The valley is surrounded by breathtaking Atlas Mountains adorning the earthy-colored land in scenic fashion, with several long palm trees looking down at the valley.
Rabat – The New York Times Style Magazine has listed Morocco’s Draa Valley among the 10 Most Idyllic Destinations to visit in 2019.
The publication said that it travelled to a set of lands that give birth to “some of the world’s most ancient cultures from Morocco’s Draa Valley, once ruled by Berber Kings, to Ithaca, Greece.”
Sitting deep in southern Morocco, the valley is home to green plains, and long palm trees that look down at the river, Draa, considered Morocco’s largest.
The valley stretches from Morocco’s artistic city of Ouarzazate, also known as the Hollywood of Africa due to its numerous movie studios.

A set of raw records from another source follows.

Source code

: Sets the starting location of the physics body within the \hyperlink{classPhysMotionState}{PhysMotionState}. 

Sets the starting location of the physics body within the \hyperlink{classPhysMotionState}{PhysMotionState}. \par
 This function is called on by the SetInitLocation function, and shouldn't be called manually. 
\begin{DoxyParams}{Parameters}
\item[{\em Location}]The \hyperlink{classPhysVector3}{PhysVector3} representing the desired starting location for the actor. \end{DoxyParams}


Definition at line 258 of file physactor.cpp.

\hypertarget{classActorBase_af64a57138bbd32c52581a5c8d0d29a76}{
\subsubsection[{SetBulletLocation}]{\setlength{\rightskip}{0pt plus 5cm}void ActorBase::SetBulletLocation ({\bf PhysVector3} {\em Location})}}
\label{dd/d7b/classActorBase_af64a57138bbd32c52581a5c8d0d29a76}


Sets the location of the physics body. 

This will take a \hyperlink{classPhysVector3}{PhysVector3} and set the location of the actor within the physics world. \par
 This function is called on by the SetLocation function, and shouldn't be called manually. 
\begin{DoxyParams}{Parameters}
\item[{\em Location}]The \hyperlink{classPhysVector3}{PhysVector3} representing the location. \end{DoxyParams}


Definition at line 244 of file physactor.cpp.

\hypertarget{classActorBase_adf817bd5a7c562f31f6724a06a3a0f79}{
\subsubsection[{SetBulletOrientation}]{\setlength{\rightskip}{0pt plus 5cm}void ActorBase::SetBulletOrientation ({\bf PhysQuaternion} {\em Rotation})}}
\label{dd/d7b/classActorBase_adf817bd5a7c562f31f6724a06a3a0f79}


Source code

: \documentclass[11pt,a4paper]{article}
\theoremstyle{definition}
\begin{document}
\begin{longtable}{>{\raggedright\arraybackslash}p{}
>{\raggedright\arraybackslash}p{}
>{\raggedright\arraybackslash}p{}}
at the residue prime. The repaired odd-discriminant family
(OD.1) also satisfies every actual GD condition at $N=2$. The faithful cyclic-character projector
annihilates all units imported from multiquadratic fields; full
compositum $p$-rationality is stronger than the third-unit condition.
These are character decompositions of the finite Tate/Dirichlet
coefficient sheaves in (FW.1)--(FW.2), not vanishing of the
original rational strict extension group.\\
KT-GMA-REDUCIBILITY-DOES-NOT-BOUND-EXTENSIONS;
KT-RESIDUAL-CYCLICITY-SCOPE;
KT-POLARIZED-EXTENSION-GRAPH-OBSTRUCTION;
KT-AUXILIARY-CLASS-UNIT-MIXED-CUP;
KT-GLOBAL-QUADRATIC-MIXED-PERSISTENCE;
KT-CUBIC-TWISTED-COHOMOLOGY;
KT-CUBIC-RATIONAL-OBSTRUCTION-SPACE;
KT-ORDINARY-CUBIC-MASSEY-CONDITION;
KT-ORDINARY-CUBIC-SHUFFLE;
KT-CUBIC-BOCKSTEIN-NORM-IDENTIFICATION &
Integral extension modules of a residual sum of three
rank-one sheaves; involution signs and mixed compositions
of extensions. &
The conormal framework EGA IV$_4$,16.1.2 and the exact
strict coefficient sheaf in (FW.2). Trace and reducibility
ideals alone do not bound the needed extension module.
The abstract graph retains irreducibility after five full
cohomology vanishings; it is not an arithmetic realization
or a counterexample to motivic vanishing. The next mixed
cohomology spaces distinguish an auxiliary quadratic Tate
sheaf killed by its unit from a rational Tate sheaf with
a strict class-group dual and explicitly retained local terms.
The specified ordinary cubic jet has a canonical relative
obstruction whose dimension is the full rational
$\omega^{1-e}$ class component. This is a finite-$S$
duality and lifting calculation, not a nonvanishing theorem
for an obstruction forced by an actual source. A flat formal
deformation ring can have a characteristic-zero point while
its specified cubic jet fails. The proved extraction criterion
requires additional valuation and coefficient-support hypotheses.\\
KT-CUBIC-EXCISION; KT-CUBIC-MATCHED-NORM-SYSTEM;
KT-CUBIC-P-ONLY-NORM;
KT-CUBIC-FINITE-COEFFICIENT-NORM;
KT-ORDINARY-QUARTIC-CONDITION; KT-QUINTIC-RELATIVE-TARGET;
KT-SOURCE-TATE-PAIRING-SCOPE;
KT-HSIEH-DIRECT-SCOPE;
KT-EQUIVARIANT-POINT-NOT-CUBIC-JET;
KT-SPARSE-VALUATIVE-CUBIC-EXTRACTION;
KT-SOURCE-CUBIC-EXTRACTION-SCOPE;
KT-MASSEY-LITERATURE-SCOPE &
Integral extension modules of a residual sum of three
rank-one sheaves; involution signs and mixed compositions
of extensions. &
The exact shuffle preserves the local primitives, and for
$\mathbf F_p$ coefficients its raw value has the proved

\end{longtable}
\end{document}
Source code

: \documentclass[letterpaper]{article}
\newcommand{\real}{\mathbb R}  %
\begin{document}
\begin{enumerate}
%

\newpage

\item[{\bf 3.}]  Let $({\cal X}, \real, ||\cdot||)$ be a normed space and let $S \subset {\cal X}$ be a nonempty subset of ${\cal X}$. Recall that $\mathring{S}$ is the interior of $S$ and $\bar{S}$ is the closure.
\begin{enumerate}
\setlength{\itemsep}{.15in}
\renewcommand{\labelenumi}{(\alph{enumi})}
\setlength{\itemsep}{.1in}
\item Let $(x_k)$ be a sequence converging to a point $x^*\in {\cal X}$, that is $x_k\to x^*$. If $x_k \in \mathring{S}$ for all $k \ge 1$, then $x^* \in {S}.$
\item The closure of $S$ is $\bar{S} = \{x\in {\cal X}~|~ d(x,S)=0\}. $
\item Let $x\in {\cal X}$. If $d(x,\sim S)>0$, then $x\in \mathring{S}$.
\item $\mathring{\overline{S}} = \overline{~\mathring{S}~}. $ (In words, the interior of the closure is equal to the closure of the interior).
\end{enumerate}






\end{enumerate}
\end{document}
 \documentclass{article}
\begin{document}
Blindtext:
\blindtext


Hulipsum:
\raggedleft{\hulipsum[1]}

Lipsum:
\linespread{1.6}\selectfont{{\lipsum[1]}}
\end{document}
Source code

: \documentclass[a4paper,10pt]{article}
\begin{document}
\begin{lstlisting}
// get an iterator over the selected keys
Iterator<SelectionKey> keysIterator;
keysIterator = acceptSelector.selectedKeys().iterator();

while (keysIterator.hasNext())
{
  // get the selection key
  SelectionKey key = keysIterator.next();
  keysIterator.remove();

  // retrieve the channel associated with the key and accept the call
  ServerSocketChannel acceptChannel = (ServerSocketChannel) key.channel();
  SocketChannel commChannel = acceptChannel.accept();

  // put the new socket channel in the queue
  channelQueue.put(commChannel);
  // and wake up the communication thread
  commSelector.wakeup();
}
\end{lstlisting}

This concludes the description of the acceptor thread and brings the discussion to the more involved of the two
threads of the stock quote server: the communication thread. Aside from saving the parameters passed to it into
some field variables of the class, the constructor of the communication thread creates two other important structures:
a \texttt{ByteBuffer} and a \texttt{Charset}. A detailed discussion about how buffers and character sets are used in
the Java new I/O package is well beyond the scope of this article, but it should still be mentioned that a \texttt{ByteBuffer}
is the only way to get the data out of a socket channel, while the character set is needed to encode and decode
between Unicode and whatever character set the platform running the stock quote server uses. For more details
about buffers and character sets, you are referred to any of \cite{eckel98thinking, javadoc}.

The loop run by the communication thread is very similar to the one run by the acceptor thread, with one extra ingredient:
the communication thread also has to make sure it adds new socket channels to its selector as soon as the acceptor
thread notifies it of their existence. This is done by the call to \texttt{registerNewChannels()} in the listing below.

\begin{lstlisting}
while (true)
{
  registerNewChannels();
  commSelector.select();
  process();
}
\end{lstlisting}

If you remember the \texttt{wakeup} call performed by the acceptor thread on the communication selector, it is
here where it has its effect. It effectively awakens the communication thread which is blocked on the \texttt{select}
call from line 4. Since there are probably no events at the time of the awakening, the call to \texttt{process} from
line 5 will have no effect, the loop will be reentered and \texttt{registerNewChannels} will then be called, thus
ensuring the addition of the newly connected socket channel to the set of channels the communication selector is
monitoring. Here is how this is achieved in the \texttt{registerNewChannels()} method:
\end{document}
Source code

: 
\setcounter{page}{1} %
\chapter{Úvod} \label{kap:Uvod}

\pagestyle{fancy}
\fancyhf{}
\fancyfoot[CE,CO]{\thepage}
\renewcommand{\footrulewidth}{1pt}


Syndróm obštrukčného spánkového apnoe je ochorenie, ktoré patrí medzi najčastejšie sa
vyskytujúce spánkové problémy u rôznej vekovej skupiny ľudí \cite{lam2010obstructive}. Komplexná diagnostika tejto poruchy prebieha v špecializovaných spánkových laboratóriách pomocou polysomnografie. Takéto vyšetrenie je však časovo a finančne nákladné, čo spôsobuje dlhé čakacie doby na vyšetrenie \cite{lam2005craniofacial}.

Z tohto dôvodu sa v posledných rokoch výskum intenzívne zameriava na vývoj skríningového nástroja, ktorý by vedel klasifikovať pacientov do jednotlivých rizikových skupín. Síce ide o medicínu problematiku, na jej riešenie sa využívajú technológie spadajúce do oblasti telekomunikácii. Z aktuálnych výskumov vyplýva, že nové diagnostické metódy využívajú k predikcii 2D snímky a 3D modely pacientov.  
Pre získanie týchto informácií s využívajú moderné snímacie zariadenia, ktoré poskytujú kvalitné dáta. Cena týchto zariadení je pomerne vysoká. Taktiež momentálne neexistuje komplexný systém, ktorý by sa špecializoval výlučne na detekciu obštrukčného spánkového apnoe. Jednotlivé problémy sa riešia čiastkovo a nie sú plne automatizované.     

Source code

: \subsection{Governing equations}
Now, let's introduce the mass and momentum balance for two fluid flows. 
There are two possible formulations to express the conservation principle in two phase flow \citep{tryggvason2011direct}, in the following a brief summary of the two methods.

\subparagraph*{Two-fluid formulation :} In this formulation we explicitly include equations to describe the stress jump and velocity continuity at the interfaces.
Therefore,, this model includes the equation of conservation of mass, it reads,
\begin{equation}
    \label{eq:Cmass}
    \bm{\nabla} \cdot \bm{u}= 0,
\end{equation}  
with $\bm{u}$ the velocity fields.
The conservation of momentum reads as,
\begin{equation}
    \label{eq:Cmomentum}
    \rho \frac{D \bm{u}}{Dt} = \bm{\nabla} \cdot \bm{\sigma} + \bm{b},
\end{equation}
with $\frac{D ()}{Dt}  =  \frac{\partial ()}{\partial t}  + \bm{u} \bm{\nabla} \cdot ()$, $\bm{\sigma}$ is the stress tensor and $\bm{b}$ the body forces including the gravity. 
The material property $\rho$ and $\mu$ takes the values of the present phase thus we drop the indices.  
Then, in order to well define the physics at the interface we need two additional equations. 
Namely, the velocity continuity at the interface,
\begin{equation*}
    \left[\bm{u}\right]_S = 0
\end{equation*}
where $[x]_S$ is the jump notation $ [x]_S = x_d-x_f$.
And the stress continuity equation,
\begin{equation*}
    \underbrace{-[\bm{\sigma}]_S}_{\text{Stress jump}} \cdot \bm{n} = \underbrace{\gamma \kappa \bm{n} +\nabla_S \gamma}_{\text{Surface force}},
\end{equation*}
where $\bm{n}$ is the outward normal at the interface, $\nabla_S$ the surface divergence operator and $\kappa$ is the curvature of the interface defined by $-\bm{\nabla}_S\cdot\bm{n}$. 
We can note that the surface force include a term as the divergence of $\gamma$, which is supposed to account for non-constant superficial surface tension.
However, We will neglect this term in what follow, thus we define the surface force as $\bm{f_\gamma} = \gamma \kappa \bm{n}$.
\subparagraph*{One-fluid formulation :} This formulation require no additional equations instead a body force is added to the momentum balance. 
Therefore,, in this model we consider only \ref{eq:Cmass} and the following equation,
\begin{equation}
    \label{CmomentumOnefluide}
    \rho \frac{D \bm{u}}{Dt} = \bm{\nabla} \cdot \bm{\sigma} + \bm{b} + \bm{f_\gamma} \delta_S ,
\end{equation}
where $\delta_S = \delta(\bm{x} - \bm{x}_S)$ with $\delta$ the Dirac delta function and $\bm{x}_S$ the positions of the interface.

The region is heavily decorated in the cinema world, with many renowned Hollywood films or at least movie scenes having been shot there.
Lonely Planet, one of the leading travel guides in the tourism industry, described the Daraa valley as a place “formed by a narrow ribbon of water from the High Alas that occasionally emerges triumphantly in lash oases, particularly between Agdz and Zagora.”
The region still preserves its originality and history from the 17 and 18th centuries, with houses built of clay and simple materials. The houses gave the region an earthy-colored artistic view for photography lovers.
The palm trees and green plains gave the view a sense of life with the high Atlas Mountains surrounding the place.
The New York Times put a backlink of an article published in May 2019 from its author Aatish Taseer, who explored the region with the help of a local guide.
Taseer said, “South of Marrakesh, the Draa Valley still exerts an indefinable pull, retaining traces of its now almost-vanished Berber kingdom.”
He added that “One had to go much farther south, across the Atlas and into the Draa Valley, an 8,900-square-mile oasis that ran along the Algerian border, to get a whiff of that world to which the exchange of goods and ideas — first salt, silver and slaves, then religion, manuscripts and notions of kingship — had given an inner cohesion.”